_WORK REQUIRED_.
Each line in the listing below that contains "sets" should be returned.

_WORKING DATA_.
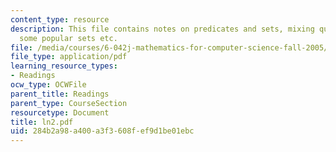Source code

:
 ```yaml
---
content_type: resource
description: This file contains notes on predicates and sets, mixing quantifiers,
  some popular sets etc.
file: /media/courses/6-042j-mathematics-for-computer-science-fall-2005/284b2a98a400a3f3608fef9d1be01ebc_ln2.pdf
file_type: application/pdf
learning_resource_types:
- Readings
ocw_type: OCWFile
parent_title: Readings
parent_type: CourseSection
resourcetype: Document
title: ln2.pdf
uid: 284b2a98-a400-a3f3-608f-ef9d1be01ebc
---
```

_TASK RESULT_.
description: This file contains notes on predicates and sets, mixing quantifiers,
  some popular sets etc.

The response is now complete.